**Listed records**
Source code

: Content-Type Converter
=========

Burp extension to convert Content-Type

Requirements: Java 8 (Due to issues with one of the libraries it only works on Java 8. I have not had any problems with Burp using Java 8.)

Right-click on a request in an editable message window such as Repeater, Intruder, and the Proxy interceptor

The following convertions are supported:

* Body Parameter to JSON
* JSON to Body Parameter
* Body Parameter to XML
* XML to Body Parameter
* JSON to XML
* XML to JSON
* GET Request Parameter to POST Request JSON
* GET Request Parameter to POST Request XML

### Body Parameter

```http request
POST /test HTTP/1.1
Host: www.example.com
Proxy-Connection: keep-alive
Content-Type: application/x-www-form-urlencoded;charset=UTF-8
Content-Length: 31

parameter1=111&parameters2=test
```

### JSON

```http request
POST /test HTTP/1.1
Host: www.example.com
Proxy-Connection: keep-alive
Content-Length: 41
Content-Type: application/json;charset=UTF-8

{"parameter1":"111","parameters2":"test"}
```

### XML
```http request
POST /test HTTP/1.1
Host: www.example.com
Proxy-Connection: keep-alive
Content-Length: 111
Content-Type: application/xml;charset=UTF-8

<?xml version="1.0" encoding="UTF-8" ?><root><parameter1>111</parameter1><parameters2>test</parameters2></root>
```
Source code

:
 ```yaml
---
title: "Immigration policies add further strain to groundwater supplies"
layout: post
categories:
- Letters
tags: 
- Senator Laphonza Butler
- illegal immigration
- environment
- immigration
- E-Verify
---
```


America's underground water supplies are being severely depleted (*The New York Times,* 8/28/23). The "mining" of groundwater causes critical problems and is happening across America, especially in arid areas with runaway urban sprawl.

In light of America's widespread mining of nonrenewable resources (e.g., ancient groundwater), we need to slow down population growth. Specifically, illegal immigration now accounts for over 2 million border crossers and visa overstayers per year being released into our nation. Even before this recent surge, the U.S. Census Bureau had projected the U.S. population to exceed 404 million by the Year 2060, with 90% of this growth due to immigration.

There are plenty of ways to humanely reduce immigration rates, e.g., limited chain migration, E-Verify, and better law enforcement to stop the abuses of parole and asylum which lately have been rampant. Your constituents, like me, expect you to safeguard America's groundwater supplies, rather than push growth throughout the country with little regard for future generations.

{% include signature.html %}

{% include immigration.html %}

**Problem to work on**
Each record above is to be reproduced verbatim.

**Solved problem**
Source code

: Content-Type Converter
=========

Burp extension to convert Content-Type

Requirements: Java 8 (Due to issues with one of the libraries it only works on Java 8. I have not had any problems with Burp using Java 8.)

Right-click on a request in an editable message window such as Repeater, Intruder, and the Proxy interceptor

The following convertions are supported:

* Body Parameter to JSON
* JSON to Body Parameter
* Body Parameter to XML
* XML to Body Parameter
* JSON to XML
* XML to JSON
* GET Request Parameter to POST Request JSON
* GET Request Parameter to POST Request XML

### Body Parameter

```http request
POST /test HTTP/1.1
Host: www.example.com
Proxy-Connection: keep-alive
Content-Type: application/x-www-form-urlencoded;charset=UTF-8
Content-Length: 31

parameter1=111&parameters2=test
```

### JSON

```http request
POST /test HTTP/1.1
Host: www.example.com
Proxy-Connection: keep-alive
Content-Length: 41
Content-Type: application/json;charset=UTF-8

{"parameter1":"111","parameters2":"test"}
```

### XML
```http request
POST /test HTTP/1.1
Host: www.example.com
Proxy-Connection: keep-alive
Content-Length: 111
Content-Type: application/xml;charset=UTF-8

<?xml version="1.0" encoding="UTF-8" ?><root><parameter1>111</parameter1><parameters2>test</parameters2></root>
```
Source code

:
 ```yaml
---
title: "Immigration policies add further strain to groundwater supplies"
layout: post
categories:
- Letters
tags: 
- Senator Laphonza Butler
- illegal immigration
- environment
- immigration
- E-Verify
---
```


America's underground water supplies are being severely depleted (*The New York Times,* 8/28/23). The "mining" of groundwater causes critical problems and is happening across America, especially in arid areas with runaway urban sprawl.

In light of America's widespread mining of nonrenewable resources (e.g., ancient groundwater), we need to slow down population growth. Specifically, illegal immigration now accounts for over 2 million border crossers and visa overstayers per year being released into our nation. Even before this recent surge, the U.S. Census Bureau had projected the U.S. population to exceed 404 million by the Year 2060, with 90% of this growth due to immigration.

There are plenty of ways to humanely reduce immigration rates, e.g., limited chain migration, E-Verify, and better law enforcement to stop the abuses of parole and asylum which lately have been rampant. Your constituents, like me, expect you to safeguard America's groundwater supplies, rather than push growth throughout the country with little regard for future generations.

{% include signature.html %}

{% include immigration.html %}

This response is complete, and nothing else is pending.